The nucleus lies anteriorly, in the cells' right side (figure 2a,b; in 2b the cell's right is to the left of the image; see also electronic supplementary material, figure S1e–g). There are typically 3–4 mitochondria. One or more are associated with the nucleus (figure 2a,b) and positioned toward the centre of the cell with respect to the nucleus. The remaining mitochondria are spread throughout the cell (see electronic supplementary material, figure S3a). The mitochondria have discoidal cristae (i.e. flattened, but with narrow inner membrane connections that are rarely sectioned; figure 2c). The Golgi apparatus lies near the basal bodies (figure 3e). Food vacuoles are mostly located posteriorly (figure 2a). The right margin of the posterior end of the groove contains a small ‘composite fibre’ (figure 2a, arrowhead), with striated and dense components (figure 2d and e respectively). Each vane on the posterior flagellum (F1) is supported by a lamella (figure 2f) that has fine striations visible in grazing sections (figure 2g; electronic supplementary material, figure S1a).

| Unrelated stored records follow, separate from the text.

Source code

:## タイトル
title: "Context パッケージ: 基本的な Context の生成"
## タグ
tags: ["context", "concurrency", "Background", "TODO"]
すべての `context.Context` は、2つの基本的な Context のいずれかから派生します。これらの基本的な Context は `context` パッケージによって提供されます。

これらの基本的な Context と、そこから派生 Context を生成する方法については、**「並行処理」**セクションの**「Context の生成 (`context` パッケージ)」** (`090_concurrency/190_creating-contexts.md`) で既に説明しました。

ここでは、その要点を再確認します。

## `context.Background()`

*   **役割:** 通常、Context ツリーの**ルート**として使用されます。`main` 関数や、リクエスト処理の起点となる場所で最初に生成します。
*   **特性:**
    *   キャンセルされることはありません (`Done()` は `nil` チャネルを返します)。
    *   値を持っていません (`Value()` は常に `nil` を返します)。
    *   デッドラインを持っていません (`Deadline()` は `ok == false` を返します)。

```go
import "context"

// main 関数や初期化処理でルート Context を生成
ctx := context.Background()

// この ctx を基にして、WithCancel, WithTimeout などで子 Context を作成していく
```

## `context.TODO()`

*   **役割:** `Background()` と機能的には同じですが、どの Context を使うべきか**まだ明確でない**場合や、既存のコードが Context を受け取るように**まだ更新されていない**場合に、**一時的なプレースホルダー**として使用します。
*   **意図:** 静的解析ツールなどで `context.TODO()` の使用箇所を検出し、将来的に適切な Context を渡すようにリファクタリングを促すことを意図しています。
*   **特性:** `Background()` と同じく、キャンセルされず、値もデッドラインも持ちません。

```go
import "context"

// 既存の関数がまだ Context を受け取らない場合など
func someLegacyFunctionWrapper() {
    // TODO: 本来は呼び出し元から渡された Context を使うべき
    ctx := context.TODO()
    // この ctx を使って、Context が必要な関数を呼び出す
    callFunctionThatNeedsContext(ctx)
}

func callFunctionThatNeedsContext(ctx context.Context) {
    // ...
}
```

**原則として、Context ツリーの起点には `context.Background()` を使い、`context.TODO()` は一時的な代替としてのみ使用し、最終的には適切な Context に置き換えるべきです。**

The proximal flagellar apparatus is shown in figure 3, with a 3-D model in figure 3j (see also electronic supplementary material, figures S1–S4). The basal bodies are approximately 300 nm long, with a very thin cartwheel and a simple transitional plate (figure 2g; see also figure 3e–g). The basal bodies lie at right angles, separated by 200–300 nm (figures 2a and 3a). A striated band (SB) connects the left side of the anterior basal body (B2) to the proximal end of the posterior basal body (B1; figure 3a–c,e–g). A dense distal fibre (D; figure 3e–g) connects their distal ends.
Microtubular root R3 originates alongside B2. It consists of two microtubules associated with a thin non-microtubular fibre, and extends down the left side of the cell (figure 3a,c,e–i). A ‘dorsal fan’ of spaced sub-membrane microtubules originates along R3 and the anterior side of B2 (figure 3c).
Three microtubular roots, ‘R1’, ‘R2’ and ‘S’, originate near B1, and are associated with the ‘typical excavate’ set of non-microtubular fibres: ‘A’, ‘B’, ‘C’ and ‘I’ (see [8]). R1, eventually with six microtubules, originates on the left side of B1, and has the narrow, dense C fibre on its dorsal side (figure 3a,f–i). R2 originates on the right side of B1 as a curved row of about eight microtubules, connected to B1 on its dorsal side by the narrow A fibre (figure 3a,c,e,f). The I fibre adheres to the ventral face of R2, and is thick (approx. 75 nm), with a complex laminate structure (figure 3c,d,g; electronic supplementary material, figure S1b–d). The B fibre is narrow and striated. It originates near B1 (and one end of the distal fibre: see above), and heads right to associate with the right edge of R2 (figure 3d,h). Root ‘S’ is a single microtubule that originates near the dorsal side of R2 (figure 2f–i; see electronic supplementary material, figure S1).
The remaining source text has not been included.